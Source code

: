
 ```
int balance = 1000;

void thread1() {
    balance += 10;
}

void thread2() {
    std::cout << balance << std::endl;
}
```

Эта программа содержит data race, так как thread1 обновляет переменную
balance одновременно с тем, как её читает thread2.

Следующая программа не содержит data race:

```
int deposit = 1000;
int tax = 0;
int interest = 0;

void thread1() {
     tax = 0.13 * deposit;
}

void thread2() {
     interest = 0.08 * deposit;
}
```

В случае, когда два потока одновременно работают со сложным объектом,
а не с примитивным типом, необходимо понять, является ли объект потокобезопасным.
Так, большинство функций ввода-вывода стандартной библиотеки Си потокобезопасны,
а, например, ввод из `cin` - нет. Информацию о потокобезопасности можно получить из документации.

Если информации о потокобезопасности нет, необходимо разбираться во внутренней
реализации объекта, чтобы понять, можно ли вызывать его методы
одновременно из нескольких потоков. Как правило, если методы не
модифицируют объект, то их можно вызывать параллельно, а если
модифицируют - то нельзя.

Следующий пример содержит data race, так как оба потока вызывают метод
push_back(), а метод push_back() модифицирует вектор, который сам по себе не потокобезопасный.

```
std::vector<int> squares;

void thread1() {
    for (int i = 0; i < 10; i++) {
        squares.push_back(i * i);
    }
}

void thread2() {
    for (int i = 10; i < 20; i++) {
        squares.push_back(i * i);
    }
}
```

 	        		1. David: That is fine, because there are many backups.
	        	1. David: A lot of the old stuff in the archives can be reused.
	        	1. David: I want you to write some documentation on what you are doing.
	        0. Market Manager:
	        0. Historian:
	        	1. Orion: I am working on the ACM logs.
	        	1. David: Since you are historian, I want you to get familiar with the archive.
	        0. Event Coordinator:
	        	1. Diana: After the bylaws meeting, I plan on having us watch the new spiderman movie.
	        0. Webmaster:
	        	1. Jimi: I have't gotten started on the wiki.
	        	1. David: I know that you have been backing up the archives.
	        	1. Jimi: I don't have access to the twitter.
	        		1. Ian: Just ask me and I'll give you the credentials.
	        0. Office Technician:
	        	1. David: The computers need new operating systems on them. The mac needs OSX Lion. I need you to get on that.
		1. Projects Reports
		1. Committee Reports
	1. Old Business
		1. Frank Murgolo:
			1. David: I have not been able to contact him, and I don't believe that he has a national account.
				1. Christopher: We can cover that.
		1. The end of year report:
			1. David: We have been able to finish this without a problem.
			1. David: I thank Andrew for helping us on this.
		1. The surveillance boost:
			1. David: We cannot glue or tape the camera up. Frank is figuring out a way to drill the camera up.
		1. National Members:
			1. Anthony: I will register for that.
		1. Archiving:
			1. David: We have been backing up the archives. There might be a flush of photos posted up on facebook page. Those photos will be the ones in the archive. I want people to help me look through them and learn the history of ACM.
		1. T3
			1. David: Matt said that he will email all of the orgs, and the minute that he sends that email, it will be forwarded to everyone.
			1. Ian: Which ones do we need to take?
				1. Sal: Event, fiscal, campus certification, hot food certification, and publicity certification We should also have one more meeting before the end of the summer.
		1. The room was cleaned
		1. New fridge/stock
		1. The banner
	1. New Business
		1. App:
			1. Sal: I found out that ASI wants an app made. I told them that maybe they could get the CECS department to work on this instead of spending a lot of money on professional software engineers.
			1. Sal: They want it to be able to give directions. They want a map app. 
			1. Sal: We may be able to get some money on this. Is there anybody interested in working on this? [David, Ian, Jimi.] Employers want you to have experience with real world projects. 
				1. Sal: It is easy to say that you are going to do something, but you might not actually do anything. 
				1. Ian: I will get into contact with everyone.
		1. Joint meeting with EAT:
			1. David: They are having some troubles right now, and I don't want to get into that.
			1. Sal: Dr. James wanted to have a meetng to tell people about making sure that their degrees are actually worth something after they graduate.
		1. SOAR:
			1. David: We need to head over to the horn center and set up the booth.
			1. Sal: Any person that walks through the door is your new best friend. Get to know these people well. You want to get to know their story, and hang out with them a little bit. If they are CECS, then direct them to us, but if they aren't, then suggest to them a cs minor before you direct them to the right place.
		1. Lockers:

============

**Your instructions**
Write out all of the records once more, exactly.

**Solution for this task**
Source code

:
 ```
int balance = 1000;

void thread1() {
    balance += 10;
}

void thread2() {
    std::cout << balance << std::endl;
}
```

Эта программа содержит data race, так как thread1 обновляет переменную
balance одновременно с тем, как её читает thread2.

Следующая программа не содержит data race:

```
int deposit = 1000;
int tax = 0;
int interest = 0;

void thread1() {
     tax = 0.13 * deposit;
}

void thread2() {
     interest = 0.08 * deposit;
}
```

В случае, когда два потока одновременно работают со сложным объектом,
а не с примитивным типом, необходимо понять, является ли объект потокобезопасным.
Так, большинство функций ввода-вывода стандартной библиотеки Си потокобезопасны,
а, например, ввод из `cin` - нет. Информацию о потокобезопасности можно получить из документации.

Если информации о потокобезопасности нет, необходимо разбираться во внутренней
реализации объекта, чтобы понять, можно ли вызывать его методы
одновременно из нескольких потоков. Как правило, если методы не
модифицируют объект, то их можно вызывать параллельно, а если
модифицируют - то нельзя.

Следующий пример содержит data race, так как оба потока вызывают метод
push_back(), а метод push_back() модифицирует вектор, который сам по себе не потокобезопасный.

```
std::vector<int> squares;

void thread1() {
    for (int i = 0; i < 10; i++) {
        squares.push_back(i * i);
    }
}

void thread2() {
    for (int i = 10; i < 20; i++) {
        squares.push_back(i * i);
    }
}
```

 	        		1. David: That is fine, because there are many backups.
	        	1. David: A lot of the old stuff in the archives can be reused.
	        	1. David: I want you to write some documentation on what you are doing.
	        0. Market Manager:
	        0. Historian:
	        	1. Orion: I am working on the ACM logs.
	        	1. David: Since you are historian, I want you to get familiar with the archive.
	        0. Event Coordinator:
	        	1. Diana: After the bylaws meeting, I plan on having us watch the new spiderman movie.
	        0. Webmaster:
	        	1. Jimi: I have't gotten started on the wiki.
	        	1. David: I know that you have been backing up the archives.
	        	1. Jimi: I don't have access to the twitter.
	        		1. Ian: Just ask me and I'll give you the credentials.
	        0. Office Technician:
	        	1. David: The computers need new operating systems on them. The mac needs OSX Lion. I need you to get on that.
		1. Projects Reports
		1. Committee Reports
	1. Old Business
		1. Frank Murgolo:
			1. David: I have not been able to contact him, and I don't believe that he has a national account.
				1. Christopher: We can cover that.
		1. The end of year report:
			1. David: We have been able to finish this without a problem.
			1. David: I thank Andrew for helping us on this.
		1. The surveillance boost:
			1. David: We cannot glue or tape the camera up. Frank is figuring out a way to drill the camera up.
		1. National Members:
			1. Anthony: I will register for that.
		1. Archiving:
			1. David: We have been backing up the archives. There might be a flush of photos posted up on facebook page. Those photos will be the ones in the archive. I want people to help me look through them and learn the history of ACM.
		1. T3
			1. David: Matt said that he will email all of the orgs, and the minute that he sends that email, it will be forwarded to everyone.
			1. Ian: Which ones do we need to take?
				1. Sal: Event, fiscal, campus certification, hot food certification, and publicity certification We should also have one more meeting before the end of the summer.
		1. The room was cleaned
		1. New fridge/stock
		1. The banner
	1. New Business
		1. App:
			1. Sal: I found out that ASI wants an app made. I told them that maybe they could get the CECS department to work on this instead of spending a lot of money on professional software engineers.
			1. Sal: They want it to be able to give directions. They want a map app. 
			1. Sal: We may be able to get some money on this. Is there anybody interested in working on this? [David, Ian, Jimi.] Employers want you to have experience with real world projects. 
				1. Sal: It is easy to say that you are going to do something, but you might not actually do anything. 
				1. Ian: I will get into contact with everyone.
		1. Joint meeting with EAT:
			1. David: They are having some troubles right now, and I don't want to get into that.
			1. Sal: Dr. James wanted to have a meetng to tell people about making sure that their degrees are actually worth something after they graduate.
		1. SOAR:
			1. David: We need to head over to the horn center and set up the booth.
			1. Sal: Any person that walks through the door is your new best friend. Get to know these people well. You want to get to know their story, and hang out with them a little bit. If they are CECS, then direct them to us, but if they aren't, then suggest to them a cs minor before you direct them to the right place.
		1. Lockers:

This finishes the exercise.